> [Records from a collection]
- Opening Delimiter -

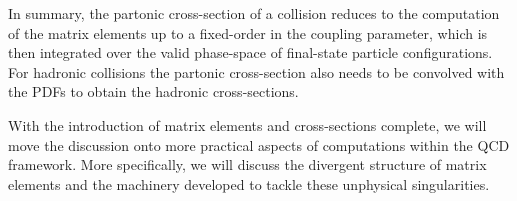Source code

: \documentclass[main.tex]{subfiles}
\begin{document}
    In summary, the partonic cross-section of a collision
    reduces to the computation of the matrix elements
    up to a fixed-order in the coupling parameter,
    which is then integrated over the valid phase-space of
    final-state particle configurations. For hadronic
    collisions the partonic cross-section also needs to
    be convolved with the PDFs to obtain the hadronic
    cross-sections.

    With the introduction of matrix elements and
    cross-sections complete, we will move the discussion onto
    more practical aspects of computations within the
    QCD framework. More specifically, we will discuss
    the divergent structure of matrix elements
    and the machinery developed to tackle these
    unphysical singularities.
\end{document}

- Closing Delimiter -
- Opening Delimiter -

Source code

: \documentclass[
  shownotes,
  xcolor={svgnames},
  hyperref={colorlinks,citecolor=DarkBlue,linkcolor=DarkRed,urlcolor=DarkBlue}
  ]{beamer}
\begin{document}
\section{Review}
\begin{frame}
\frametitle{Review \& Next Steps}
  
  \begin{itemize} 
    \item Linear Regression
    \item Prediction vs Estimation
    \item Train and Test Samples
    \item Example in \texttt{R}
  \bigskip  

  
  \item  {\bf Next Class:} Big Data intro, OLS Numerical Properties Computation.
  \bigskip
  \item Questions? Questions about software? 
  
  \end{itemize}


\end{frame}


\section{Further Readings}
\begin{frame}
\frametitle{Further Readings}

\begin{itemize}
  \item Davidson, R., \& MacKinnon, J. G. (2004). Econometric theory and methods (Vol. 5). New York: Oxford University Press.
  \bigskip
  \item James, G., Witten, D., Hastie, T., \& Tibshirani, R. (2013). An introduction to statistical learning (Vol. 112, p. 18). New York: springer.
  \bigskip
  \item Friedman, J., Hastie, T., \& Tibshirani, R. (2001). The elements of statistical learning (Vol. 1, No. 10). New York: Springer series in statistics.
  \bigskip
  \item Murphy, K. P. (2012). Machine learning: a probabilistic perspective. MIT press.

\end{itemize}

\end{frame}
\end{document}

- Closing Delimiter -
- Opening Delimiter -

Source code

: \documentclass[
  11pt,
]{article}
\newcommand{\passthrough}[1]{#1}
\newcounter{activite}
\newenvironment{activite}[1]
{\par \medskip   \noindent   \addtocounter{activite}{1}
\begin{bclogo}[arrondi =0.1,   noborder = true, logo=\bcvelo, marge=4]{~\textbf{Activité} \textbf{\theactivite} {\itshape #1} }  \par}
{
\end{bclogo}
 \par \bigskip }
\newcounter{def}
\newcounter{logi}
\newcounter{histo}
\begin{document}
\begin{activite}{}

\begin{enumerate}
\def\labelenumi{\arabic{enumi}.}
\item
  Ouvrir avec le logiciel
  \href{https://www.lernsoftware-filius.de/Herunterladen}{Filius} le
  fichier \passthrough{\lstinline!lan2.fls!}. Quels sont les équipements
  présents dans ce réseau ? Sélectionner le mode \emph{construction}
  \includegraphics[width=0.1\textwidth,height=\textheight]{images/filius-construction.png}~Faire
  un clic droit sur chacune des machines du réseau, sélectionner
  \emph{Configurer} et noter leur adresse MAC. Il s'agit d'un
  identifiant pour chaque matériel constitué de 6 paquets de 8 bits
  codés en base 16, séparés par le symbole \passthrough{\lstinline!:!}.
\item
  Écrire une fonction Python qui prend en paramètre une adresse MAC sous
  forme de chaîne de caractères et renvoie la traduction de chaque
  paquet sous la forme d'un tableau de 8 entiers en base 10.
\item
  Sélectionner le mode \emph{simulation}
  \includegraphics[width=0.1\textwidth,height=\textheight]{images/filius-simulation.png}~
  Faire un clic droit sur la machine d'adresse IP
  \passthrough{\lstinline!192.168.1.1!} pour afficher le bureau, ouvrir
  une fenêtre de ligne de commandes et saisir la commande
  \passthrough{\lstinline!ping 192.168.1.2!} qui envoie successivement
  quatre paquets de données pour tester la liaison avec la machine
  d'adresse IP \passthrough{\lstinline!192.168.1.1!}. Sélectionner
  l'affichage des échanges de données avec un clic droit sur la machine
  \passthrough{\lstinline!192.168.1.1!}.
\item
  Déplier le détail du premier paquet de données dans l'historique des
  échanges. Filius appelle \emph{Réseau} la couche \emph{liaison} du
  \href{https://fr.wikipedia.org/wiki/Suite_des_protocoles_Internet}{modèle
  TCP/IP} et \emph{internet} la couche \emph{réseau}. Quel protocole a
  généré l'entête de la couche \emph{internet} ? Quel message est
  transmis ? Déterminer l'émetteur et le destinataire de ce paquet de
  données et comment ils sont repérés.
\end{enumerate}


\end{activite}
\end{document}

- Closing Delimiter -

> [WHAT YOU SHOULD DO] Where a line of the data holds "introduction", show that line.

> [EXPECTED OUTPUT]
    With the introduction of matrix elements and
  \item James, G., Witten, D., Hastie, T., \& Tibshirani, R. (2013). An introduction to statistical learning (Vol. 112, p. 18). New York: springer.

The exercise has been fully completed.